____ Provided information
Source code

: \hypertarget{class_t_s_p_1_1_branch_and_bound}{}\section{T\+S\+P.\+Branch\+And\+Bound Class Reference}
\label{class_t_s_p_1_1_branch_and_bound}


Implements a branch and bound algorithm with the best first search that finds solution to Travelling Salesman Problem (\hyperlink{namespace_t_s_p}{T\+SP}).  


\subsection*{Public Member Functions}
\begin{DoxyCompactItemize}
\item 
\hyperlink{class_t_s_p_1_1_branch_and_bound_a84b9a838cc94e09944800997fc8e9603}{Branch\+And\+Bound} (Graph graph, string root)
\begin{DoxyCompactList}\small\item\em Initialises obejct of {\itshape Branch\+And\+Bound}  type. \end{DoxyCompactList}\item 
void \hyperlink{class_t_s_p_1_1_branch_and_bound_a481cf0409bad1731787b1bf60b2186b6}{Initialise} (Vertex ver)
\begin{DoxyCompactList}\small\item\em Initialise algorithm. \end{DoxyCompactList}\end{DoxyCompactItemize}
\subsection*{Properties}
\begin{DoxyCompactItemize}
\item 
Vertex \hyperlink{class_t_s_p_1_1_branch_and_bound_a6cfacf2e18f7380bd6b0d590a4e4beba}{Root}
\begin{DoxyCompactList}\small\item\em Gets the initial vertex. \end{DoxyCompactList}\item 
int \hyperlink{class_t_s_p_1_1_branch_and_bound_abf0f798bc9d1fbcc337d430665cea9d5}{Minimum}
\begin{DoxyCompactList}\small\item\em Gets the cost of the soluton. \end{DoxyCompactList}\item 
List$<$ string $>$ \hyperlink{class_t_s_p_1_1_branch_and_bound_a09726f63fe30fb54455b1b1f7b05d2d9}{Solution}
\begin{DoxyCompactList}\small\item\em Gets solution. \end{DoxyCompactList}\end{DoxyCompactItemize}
________
• **Activity**: Count the lines in the records above that contain the word "Gets", and report only that number.

• **Response to this exercise**: 3